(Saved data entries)
================

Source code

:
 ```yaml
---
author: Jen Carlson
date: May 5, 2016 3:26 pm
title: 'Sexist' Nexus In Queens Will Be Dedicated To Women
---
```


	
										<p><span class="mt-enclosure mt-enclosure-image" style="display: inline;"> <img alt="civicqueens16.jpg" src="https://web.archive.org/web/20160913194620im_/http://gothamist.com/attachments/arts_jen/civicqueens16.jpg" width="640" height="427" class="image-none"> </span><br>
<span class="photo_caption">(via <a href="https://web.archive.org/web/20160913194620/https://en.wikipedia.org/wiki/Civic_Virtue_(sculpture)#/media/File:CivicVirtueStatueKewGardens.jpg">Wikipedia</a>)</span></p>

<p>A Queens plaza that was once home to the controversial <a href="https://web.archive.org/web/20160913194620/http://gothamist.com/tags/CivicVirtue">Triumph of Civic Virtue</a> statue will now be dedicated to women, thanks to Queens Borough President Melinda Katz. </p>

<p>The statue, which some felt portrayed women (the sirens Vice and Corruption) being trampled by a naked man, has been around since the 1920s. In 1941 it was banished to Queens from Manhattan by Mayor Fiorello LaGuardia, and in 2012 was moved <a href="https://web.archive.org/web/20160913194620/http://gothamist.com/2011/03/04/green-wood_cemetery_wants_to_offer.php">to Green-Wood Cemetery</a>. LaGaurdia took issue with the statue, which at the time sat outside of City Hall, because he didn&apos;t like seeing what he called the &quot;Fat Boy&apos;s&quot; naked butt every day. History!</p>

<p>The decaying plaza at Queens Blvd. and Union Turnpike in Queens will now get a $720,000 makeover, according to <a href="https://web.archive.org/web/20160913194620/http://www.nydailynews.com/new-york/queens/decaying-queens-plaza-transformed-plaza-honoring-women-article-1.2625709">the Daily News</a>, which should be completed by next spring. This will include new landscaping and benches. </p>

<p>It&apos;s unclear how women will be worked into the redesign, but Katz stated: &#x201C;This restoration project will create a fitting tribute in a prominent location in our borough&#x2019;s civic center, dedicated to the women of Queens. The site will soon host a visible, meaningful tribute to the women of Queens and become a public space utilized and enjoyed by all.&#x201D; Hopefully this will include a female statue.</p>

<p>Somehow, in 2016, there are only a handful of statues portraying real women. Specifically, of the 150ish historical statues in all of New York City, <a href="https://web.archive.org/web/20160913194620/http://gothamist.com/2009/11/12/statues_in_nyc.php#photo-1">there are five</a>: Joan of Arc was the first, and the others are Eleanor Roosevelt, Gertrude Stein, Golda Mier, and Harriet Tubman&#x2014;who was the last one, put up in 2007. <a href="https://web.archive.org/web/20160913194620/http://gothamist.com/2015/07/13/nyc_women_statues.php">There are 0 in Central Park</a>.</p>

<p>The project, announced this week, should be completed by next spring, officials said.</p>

================

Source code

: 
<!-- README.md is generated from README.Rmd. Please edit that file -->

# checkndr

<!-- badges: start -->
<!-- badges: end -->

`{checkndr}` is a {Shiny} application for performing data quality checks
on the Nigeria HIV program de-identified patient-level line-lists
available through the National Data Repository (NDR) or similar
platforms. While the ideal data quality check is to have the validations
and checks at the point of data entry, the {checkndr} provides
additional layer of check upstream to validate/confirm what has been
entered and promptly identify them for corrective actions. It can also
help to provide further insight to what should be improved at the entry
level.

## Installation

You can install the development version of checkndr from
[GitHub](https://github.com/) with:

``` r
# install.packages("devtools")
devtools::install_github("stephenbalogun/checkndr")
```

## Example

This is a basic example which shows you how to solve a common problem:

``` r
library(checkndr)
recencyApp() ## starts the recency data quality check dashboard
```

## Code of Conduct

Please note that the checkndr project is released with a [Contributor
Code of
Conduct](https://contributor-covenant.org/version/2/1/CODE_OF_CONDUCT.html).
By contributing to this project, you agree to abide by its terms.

================

AIM OF THE EXERCISE | Transcribe the records above from the line holding "## Code of Conduct" down to the line holding "By contributing to", inclusive, without adding anything.

THE COMPLETED TASK |
## Code of Conduct

Please note that the checkndr project is released with a [Contributor
Code of
Conduct](https://contributor-covenant.org/version/2/1/CODE_OF_CONDUCT.html).
By contributing to this project, you agree to abide by its terms.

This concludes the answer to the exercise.